How China’s Early Empires Conquered and Colonized the Yangtze Delta
Brian Lander
ISAW Research Scholar
This lecture will take place in person at ISAW.
Registration is required at THIS LINK.
Since the twelfth century CE, the Yangtze delta has been among the world’s most prosperous places, a region that defined high culture across East Asia. This would have seemed a highly implausible future to most people in the Han empire (c. 200 BCE-200 CE) who tended to see the region as a miasmic swamp inhabited by tattooed barbarians. This talk will analyze how the Chu, Qin and Han empires conquered and colonized this region, gradually transforming it from a culturally alien frontier into a regular, if remote, part of the Han empire. The paucity of texts on this region’s early history reflects the disdain early China’s literate elites held towards it and makes archaeological evidence particularly important. I will argue that existing historiography on this region has been profoundly shaped by the lack of alternatives to the narratives written by officials of the Han central government. Because they rely so heavily on these sources, subsequent historians have tended to adopt a perspective of the imperial state and have rarely acknowledged the silence of the colonized, whose languages were eradicated by the Chinese empires.

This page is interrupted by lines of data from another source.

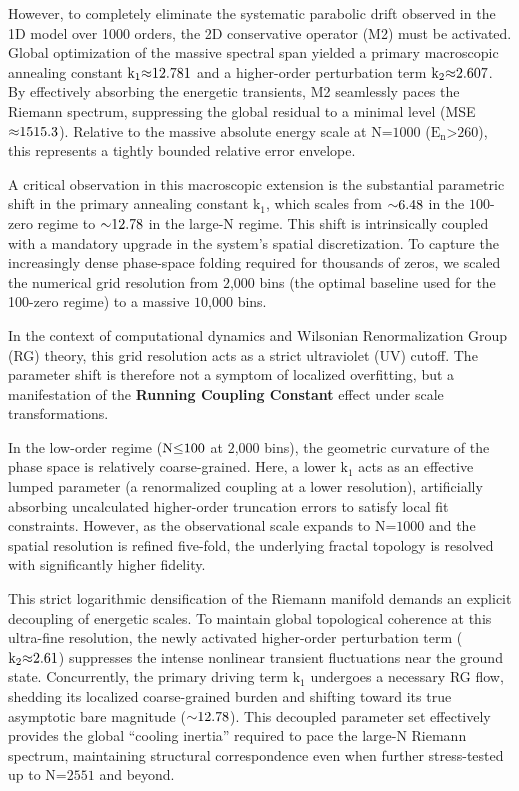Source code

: \documentclass[fleqn,10pt]{wlscirep}
\begin{document}
However, to completely eliminate the systematic parabolic drift observed
in the 1D model over 1000 orders, the 2D conservative operator (M2) must
be activated. Global optimization of the massive spectral span yielded a
primary macroscopic annealing constant
\(\text{k}_{\text{1}}\text{\ensuremath{\approx}12.781}\) and a higher-order perturbation
term \(\text{k}_{\text{2}}\text{\ensuremath{\approx}2.607}\). By effectively absorbing the
energetic transients, M2 seamlessly paces the Riemann spectrum,
suppressing the global residual to a minimal level (MSE
\(\text{\ensuremath{\approx}1515.3}\)). Relative to the massive absolute energy scale at
\(\text{N}\text{=1000}\) (\(\text{E}_{\text{n}}\text{>260}\)), this
represents a tightly bounded relative error envelope.

A critical observation in this macroscopic extension is the substantial
parametric shift in the primary annealing constant
\(\text{k}_{\text{1}}\), which scales from \(\text{\ensuremath{\sim}6.48}\) in the
\(\text{100}\)-zero regime to \(\text{\ensuremath{\sim}12.78}\) in the large-N
regime. This shift is intrinsically coupled with a mandatory upgrade in
the system's spatial discretization. To capture the increasingly dense
phase-space folding required for thousands of zeros, we scaled the
numerical grid resolution from \(\text{2,000}\) bins (the optimal
baseline used for the 100-zero regime) to a massive \(\text{10,000}\)
bins.

In the context of computational dynamics and Wilsonian Renormalization
Group (RG) theory, this grid resolution acts as a strict ultraviolet
(UV) cutoff. The parameter shift is therefore not a symptom of localized
overfitting, but a manifestation of the \textbf{Running
Coupling Constant} effect under scale transformations.

In the low-order regime (\(\text{N}\text{\ensuremath{\le}100}\) at \(\text{2,000}\)
bins), the geometric curvature of the phase space is relatively
coarse-grained. Here, a lower \(\text{k}_{\text{1}}\) acts as an
effective lumped parameter (a renormalized coupling at a lower
resolution), artificially absorbing uncalculated higher-order truncation
errors to satisfy local fit constraints. However, as the observational
scale expands to \(\text{N}\text{=1000}\) and the spatial resolution is
refined five-fold, the underlying fractal topology is resolved with
significantly higher fidelity.

This strict logarithmic densification of the Riemann manifold demands an
explicit decoupling of energetic scales. To maintain global topological
coherence at this ultra-fine resolution, the newly activated
higher-order perturbation term (\(\text{k}_{\text{2}}\text{\ensuremath{\approx}2.61}\))
suppresses the intense nonlinear transient fluctuations near the ground
state. Concurrently, the primary driving term \(\text{k}_{\text{1}}\)
undergoes a necessary RG flow, shedding its localized coarse-grained
burden and shifting toward its true asymptotic bare magnitude
(\(\text{\ensuremath{\sim}12.78}\)). This decoupled parameter set effectively provides
the global ``cooling inertia'' required to pace the large-N
Riemann spectrum, maintaining structural correspondence even when further
stress-tested up to \(\text{N}\text{=2551}\) and beyond.
\end{document}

Brian Lander is a historian of early China who combines textual, archaeological and paleoecological evidence to study the long history of how humans replaced China's natural ecosystems with ones built by and for people. His first book The King’s Harvest explored the ecology of China’s early political systems. It showed how early states had to transform their environments in order to gain the resources they needed to build their power, and then once the imperial system was established it became key forces in subsequent environmental change. He has also written on topics including the water control and deforestation in early China, and has co-authored papers on the histories of pigs, cattle, deer, and soybeans in China. He received his PhD from Columbia University in 2015.
The lecture will be followed by a reception.